Every entry below, from first to last, should be copied exactly.

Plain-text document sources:
=== Section Start ===
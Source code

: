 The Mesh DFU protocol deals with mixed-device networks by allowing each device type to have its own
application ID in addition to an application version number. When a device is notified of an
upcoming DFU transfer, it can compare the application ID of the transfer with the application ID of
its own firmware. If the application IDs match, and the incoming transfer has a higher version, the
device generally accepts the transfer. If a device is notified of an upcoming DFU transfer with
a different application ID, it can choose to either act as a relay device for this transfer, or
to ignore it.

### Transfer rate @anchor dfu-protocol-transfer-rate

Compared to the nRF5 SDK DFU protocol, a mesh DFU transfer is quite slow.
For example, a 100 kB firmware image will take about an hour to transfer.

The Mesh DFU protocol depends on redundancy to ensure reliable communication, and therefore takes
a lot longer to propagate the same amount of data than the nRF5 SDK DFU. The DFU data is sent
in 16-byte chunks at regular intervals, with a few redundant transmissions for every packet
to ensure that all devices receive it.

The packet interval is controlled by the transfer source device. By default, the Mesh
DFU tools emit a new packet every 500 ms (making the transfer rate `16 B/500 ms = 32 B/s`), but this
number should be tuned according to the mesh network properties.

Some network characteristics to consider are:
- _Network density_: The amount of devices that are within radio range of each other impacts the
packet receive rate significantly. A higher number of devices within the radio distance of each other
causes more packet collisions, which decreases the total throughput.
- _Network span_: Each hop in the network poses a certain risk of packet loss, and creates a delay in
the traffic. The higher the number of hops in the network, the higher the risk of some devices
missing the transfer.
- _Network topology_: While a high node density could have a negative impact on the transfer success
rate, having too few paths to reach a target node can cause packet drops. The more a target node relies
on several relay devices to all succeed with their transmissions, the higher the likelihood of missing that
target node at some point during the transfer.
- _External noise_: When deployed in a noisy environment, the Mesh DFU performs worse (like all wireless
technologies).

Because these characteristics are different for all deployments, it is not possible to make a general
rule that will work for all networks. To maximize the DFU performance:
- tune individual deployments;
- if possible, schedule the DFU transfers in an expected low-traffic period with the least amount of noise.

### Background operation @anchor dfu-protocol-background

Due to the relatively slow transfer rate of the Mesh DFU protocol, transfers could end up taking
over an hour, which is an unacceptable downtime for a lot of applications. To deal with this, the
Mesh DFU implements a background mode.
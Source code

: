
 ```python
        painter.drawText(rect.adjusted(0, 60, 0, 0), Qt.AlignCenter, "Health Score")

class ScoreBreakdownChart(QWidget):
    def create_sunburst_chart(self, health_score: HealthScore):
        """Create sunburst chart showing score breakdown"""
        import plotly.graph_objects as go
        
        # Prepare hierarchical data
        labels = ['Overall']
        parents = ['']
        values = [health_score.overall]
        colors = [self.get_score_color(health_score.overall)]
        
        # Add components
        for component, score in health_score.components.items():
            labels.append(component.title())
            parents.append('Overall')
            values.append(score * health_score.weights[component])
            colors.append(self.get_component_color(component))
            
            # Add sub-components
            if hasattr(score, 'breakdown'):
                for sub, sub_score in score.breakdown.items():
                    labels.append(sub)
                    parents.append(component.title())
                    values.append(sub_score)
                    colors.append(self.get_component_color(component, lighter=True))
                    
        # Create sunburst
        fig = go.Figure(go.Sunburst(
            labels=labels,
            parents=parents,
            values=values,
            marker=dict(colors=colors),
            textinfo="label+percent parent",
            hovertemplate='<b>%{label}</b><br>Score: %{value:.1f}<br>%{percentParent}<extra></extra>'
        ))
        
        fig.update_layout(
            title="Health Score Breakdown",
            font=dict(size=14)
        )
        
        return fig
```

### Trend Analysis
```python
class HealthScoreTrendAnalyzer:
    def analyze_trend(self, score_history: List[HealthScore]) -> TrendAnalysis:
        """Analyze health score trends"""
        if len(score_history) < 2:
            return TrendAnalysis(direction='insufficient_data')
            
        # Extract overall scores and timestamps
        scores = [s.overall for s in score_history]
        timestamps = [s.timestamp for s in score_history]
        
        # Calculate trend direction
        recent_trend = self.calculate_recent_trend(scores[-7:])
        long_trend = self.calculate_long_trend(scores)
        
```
=== Section End ===
Solution for this task:
Source code

: The Mesh DFU protocol deals with mixed-device networks by allowing each device type to have its own
application ID in addition to an application version number. When a device is notified of an
upcoming DFU transfer, it can compare the application ID of the transfer with the application ID of
its own firmware. If the application IDs match, and the incoming transfer has a higher version, the
device generally accepts the transfer. If a device is notified of an upcoming DFU transfer with
a different application ID, it can choose to either act as a relay device for this transfer, or
to ignore it.

### Transfer rate @anchor dfu-protocol-transfer-rate

Compared to the nRF5 SDK DFU protocol, a mesh DFU transfer is quite slow.
For example, a 100 kB firmware image will take about an hour to transfer.

The Mesh DFU protocol depends on redundancy to ensure reliable communication, and therefore takes
a lot longer to propagate the same amount of data than the nRF5 SDK DFU. The DFU data is sent
in 16-byte chunks at regular intervals, with a few redundant transmissions for every packet
to ensure that all devices receive it.

The packet interval is controlled by the transfer source device. By default, the Mesh
DFU tools emit a new packet every 500 ms (making the transfer rate `16 B/500 ms = 32 B/s`), but this
number should be tuned according to the mesh network properties.

Some network characteristics to consider are:
- _Network density_: The amount of devices that are within radio range of each other impacts the
packet receive rate significantly. A higher number of devices within the radio distance of each other
causes more packet collisions, which decreases the total throughput.
- _Network span_: Each hop in the network poses a certain risk of packet loss, and creates a delay in
the traffic. The higher the number of hops in the network, the higher the risk of some devices
missing the transfer.
- _Network topology_: While a high node density could have a negative impact on the transfer success
rate, having too few paths to reach a target node can cause packet drops. The more a target node relies
on several relay devices to all succeed with their transmissions, the higher the likelihood of missing that
target node at some point during the transfer.
- _External noise_: When deployed in a noisy environment, the Mesh DFU performs worse (like all wireless
technologies).

Because these characteristics are different for all deployments, it is not possible to make a general
rule that will work for all networks. To maximize the DFU performance:
- tune individual deployments;
- if possible, schedule the DFU transfers in an expected low-traffic period with the least amount of noise.

### Background operation @anchor dfu-protocol-background

Due to the relatively slow transfer rate of the Mesh DFU protocol, transfers could end up taking
over an hour, which is an unacceptable downtime for a lot of applications. To deal with this, the
Mesh DFU implements a background mode.
Source code

:
 ```python
        painter.drawText(rect.adjusted(0, 60, 0, 0), Qt.AlignCenter, "Health Score")

class ScoreBreakdownChart(QWidget):
    def create_sunburst_chart(self, health_score: HealthScore):
        """Create sunburst chart showing score breakdown"""
        import plotly.graph_objects as go
        
        # Prepare hierarchical data
        labels = ['Overall']
        parents = ['']
        values = [health_score.overall]
        colors = [self.get_score_color(health_score.overall)]
        
        # Add components
        for component, score in health_score.components.items():
            labels.append(component.title())
            parents.append('Overall')
            values.append(score * health_score.weights[component])
            colors.append(self.get_component_color(component))
            
            # Add sub-components
            if hasattr(score, 'breakdown'):
                for sub, sub_score in score.breakdown.items():
                    labels.append(sub)
                    parents.append(component.title())
                    values.append(sub_score)
                    colors.append(self.get_component_color(component, lighter=True))
                    
        # Create sunburst
        fig = go.Figure(go.Sunburst(
            labels=labels,
            parents=parents,
            values=values,
            marker=dict(colors=colors),
            textinfo="label+percent parent",
            hovertemplate='<b>%{label}</b><br>Score: %{value:.1f}<br>%{percentParent}<extra></extra>'
        ))
        
        fig.update_layout(
            title="Health Score Breakdown",
            font=dict(size=14)
        )
        
        return fig
```

### Trend Analysis
```python
class HealthScoreTrendAnalyzer:
    def analyze_trend(self, score_history: List[HealthScore]) -> TrendAnalysis:
        """Analyze health score trends"""
        if len(score_history) < 2:
            return TrendAnalysis(direction='insufficient_data')
            
        # Extract overall scores and timestamps
        scores = [s.overall for s in score_history]
        timestamps = [s.timestamp for s in score_history]
        
        # Calculate trend direction
        recent_trend = self.calculate_recent_trend(scores[-7:])
        long_trend = self.calculate_long_trend(scores)
        
```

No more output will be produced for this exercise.